This would be akin today to you saying to somebody, “I know you’re spiritual. I know you want spirituality in your life, and you might be very spiritual,” right? This is what he’s telling the Athenians. “I know you’re spiritual. You’re very spiritual.” Now it’s neither a compliment nor a slap in the face. And that’s what we tend to think of these things as—one way or the other. It’s not. It’s a polite statement. He’s speaking to image-bearers of God.

Right? All men and women are image-bearers of God. He gives them the glory, the weight of at least being an image-bearer made in God’s image. He treats them with respect. So when he gets provoked about idolatry, that doesn’t mean he goes and shouts at people who are idolators. It means he reasons with them. It means he treats them with respect and courtesy. Now there’s two ditches in this road. You can either go yell at people, or you can just leave them alone in their idolatry and not emphasize that they’re on their way to hell.

There are two ditches. And Paul doesn’t fall into either one of them. He engages them, but he does so respectfully. He says, “I see you’re very religious, very spiritual. As I passed along and I observed the objects of your worship—” He doesn’t call them idols yet. He refers to the objects of their worship. I mean, he’s not trying to seek common ground with the pagan necessarily, but there is a commonality of speech that’s based upon relationship in which he wants to respect the people he’s talking to.
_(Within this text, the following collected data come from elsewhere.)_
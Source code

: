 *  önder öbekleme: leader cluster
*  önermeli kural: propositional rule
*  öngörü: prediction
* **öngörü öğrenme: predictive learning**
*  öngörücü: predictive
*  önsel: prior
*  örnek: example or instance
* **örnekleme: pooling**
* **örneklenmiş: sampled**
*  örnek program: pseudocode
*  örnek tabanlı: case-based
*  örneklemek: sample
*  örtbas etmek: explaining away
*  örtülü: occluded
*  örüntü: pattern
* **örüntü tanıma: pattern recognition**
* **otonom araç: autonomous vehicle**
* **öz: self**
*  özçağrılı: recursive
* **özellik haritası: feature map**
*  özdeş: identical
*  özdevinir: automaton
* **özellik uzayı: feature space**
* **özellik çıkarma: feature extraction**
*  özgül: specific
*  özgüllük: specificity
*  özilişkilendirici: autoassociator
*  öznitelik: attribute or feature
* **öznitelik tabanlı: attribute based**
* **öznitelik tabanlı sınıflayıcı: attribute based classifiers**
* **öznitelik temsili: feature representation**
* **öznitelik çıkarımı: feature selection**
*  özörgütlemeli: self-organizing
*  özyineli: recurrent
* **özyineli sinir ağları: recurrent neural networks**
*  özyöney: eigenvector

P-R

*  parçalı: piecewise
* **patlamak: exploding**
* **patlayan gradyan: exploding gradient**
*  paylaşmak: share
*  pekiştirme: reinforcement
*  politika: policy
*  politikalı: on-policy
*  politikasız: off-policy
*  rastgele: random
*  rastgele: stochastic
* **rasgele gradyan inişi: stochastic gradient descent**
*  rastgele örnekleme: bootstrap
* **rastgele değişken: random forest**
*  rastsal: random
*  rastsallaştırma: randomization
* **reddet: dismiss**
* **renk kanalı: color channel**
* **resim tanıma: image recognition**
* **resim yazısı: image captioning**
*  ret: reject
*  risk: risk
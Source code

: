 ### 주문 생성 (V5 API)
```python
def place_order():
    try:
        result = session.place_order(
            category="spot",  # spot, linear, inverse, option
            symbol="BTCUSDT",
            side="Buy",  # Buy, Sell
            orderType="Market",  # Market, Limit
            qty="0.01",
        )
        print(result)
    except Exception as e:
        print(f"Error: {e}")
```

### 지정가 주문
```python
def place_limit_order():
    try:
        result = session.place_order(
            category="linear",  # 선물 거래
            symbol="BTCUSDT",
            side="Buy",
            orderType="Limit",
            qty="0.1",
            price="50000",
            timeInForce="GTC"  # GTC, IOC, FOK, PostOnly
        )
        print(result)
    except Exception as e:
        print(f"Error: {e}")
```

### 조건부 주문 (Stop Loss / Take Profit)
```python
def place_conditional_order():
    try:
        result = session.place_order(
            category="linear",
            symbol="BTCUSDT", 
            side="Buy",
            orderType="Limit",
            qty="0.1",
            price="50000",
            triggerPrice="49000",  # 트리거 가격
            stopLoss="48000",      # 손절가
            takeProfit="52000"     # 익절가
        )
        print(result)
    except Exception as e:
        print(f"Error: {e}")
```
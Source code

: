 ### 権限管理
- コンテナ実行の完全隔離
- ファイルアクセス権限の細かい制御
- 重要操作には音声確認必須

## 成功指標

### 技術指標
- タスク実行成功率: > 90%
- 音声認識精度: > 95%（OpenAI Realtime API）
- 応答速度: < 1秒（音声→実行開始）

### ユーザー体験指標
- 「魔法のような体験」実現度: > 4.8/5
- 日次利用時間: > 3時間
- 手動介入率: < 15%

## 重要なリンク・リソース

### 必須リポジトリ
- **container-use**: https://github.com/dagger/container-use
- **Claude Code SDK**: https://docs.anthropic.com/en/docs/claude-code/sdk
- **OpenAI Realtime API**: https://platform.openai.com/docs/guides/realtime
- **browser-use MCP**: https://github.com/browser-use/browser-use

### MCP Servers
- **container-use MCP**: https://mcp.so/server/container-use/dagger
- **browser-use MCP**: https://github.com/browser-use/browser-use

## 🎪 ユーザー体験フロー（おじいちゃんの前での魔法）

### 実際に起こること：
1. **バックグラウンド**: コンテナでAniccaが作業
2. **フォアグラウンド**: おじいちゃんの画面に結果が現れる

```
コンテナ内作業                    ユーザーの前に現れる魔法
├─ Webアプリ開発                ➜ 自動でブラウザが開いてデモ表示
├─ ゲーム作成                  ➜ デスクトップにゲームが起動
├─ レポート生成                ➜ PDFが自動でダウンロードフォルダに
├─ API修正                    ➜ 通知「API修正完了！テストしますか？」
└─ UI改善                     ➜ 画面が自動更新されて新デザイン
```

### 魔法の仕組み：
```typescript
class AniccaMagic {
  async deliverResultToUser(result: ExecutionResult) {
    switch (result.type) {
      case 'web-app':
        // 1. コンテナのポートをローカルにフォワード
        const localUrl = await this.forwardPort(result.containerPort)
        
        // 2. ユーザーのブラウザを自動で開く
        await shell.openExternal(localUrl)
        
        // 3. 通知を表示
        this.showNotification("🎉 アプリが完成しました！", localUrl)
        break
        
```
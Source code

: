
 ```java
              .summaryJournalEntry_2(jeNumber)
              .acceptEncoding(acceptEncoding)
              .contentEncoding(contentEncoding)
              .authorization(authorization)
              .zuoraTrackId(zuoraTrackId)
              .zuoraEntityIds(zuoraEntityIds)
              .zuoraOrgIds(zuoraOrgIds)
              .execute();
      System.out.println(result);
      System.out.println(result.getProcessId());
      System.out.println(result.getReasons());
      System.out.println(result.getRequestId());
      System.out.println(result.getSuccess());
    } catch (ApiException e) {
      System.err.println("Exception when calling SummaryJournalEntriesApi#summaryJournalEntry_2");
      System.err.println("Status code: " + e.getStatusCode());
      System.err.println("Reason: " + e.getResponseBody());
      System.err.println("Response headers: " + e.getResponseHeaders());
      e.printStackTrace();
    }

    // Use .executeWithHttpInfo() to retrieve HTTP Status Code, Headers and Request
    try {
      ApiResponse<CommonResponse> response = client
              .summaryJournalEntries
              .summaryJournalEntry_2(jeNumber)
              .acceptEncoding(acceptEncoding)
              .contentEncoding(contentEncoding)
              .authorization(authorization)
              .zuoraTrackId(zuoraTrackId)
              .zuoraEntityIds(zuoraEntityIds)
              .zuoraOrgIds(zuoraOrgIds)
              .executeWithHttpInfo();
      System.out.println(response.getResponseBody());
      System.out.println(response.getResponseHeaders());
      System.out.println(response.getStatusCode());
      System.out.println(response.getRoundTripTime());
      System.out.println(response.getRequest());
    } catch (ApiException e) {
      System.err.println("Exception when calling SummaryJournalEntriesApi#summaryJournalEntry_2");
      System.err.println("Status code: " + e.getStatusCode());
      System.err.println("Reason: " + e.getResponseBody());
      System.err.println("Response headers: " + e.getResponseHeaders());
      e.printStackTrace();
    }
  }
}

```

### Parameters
He cares about the Athenians. He’s not doing this just, you know, to fulfill his obligation to his community group. He cares about the people he’s speaking to. And because he cares about them, he’s careful what he says to them. He doesn’t want to, you know, throw—you know, blow up hand grenades in front of them at the inappropriate time. He will call them to repent, but he begins with gracious speech.

Brothers and sisters, some of us really need this. We need to get this graciousness and respect for other people down, or we probably shouldn’t be witnessing a whole lot yet. And others of us need to know, well, the gracious and respectful approach should not keep you in your cowardice from sharing the gospel with him and actually helping him. Either extreme, either ditch, is self-centeredness, right? And it’s not following Jesus and it’s not being a radical Christian. It’s being not radical enough in your Christianity and your love for Jesus and your love for the people that he calls you to talk to.

So he says, “I see your objects of worship. I found an altar with this inscription: ‘To the unknown God. What therefore you worship as unknown. This I proclaim to you. I’m going to help you out.’” Now, again, we don’t have to know what this altar was, and there’s different explanations of it in various commentaries. It doesn’t really, I don’t think, make a lot of difference. Paul is using this as a jumping-off point to talk to them.

He’s looking for something in his experience and walking around Athens by which to reach them. In part, from what they’re doing, they acknowledge to some degree, to some extent, that they don’t know God fully. So he says, “I’m going to declare him to you,” right? Later on, he’ll quote their own poets. He’ll quote, you know, Leonard Cohen and Neil Young, whoever it is. He’ll quote their own poets, which were sort of like prophets at the time.

And he, it’s the same thing here. He’s using commonality of speech and terms, and he’s doing so in a respectful, gracious way, but he’s doing it in a way to point out to them their own inconsistencies. Okay? You have an unknown god. You ought to try to figure out who this is.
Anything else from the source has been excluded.